Start of Provided records

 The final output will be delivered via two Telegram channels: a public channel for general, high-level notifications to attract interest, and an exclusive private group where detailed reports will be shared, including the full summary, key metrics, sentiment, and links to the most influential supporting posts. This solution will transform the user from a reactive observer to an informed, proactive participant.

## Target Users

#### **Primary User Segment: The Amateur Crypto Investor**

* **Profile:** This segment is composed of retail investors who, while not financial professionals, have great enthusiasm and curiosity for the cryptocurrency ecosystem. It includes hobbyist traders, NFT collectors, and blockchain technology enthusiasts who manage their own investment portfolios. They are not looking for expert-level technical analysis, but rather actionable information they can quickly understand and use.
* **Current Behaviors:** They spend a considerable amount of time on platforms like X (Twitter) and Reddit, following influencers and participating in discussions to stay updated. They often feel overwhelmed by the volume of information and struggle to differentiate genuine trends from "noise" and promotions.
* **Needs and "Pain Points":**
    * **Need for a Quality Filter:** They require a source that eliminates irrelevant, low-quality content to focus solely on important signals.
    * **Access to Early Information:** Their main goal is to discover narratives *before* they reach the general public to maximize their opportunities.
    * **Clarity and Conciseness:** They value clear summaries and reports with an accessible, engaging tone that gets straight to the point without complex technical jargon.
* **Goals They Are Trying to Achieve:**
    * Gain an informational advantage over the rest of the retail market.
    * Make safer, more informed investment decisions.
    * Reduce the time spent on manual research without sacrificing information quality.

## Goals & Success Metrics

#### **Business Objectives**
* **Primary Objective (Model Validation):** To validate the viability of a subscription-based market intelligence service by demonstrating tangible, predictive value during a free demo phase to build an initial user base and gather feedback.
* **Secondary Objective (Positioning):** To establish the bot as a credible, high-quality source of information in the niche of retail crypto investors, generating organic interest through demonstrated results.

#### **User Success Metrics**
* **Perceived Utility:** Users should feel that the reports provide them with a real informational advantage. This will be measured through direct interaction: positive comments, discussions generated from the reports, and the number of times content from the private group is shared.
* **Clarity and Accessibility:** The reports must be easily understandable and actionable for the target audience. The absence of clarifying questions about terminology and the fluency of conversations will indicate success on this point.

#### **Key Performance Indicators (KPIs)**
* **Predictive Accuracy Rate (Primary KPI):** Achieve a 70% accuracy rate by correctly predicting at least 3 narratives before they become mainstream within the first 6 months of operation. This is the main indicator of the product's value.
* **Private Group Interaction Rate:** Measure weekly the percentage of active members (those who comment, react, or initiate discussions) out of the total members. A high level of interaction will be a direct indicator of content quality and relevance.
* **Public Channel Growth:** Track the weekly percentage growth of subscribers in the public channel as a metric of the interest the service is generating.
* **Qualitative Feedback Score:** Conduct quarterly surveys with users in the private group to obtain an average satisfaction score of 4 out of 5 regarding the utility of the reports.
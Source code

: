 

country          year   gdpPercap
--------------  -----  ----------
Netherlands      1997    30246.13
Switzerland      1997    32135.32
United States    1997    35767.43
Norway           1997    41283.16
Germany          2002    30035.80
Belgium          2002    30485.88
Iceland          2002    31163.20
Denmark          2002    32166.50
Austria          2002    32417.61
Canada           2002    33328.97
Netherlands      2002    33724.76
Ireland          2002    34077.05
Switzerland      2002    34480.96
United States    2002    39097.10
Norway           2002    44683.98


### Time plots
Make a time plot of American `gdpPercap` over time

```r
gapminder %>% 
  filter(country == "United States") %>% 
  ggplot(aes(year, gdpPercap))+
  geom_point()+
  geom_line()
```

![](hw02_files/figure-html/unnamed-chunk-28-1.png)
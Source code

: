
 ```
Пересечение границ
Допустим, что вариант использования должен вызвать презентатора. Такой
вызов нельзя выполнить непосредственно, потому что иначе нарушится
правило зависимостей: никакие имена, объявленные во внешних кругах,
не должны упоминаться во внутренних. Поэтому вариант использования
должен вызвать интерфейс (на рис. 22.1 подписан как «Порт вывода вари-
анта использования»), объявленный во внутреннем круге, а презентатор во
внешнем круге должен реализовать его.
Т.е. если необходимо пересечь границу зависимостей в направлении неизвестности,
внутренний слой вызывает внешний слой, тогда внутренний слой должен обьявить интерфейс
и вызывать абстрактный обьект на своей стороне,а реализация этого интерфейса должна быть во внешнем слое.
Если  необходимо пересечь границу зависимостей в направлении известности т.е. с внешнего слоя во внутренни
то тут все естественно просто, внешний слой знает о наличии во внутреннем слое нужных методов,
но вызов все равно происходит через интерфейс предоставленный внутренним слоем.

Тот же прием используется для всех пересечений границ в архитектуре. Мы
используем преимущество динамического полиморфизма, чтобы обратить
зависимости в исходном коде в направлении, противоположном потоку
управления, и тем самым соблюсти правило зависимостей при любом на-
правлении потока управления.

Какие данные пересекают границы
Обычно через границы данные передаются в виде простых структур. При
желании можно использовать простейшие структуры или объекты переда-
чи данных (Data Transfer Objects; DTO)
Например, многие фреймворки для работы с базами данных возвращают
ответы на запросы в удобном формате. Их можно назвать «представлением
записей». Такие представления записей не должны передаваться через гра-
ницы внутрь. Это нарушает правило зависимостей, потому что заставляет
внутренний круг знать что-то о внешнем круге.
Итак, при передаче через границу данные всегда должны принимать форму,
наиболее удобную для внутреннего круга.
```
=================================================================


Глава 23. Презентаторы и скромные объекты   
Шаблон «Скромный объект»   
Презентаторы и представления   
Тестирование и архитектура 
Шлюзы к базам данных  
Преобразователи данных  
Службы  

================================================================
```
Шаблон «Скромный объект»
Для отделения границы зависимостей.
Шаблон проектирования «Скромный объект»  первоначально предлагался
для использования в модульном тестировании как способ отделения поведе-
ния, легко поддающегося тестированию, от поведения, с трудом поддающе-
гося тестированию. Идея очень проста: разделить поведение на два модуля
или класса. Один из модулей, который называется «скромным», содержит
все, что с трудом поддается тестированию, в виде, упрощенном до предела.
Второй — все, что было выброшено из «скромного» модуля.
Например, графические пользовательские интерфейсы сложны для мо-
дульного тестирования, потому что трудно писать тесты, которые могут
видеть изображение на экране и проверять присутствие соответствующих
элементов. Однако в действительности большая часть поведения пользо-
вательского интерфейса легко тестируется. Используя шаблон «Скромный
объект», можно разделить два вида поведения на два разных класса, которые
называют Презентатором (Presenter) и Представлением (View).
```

End of Provided records

Your instructions
Go through the listing above and pull out each line containing the word "Например".

Your response
Например, многие фреймворки для работы с базами данных возвращают
Например, графические пользовательские интерфейсы сложны для мо-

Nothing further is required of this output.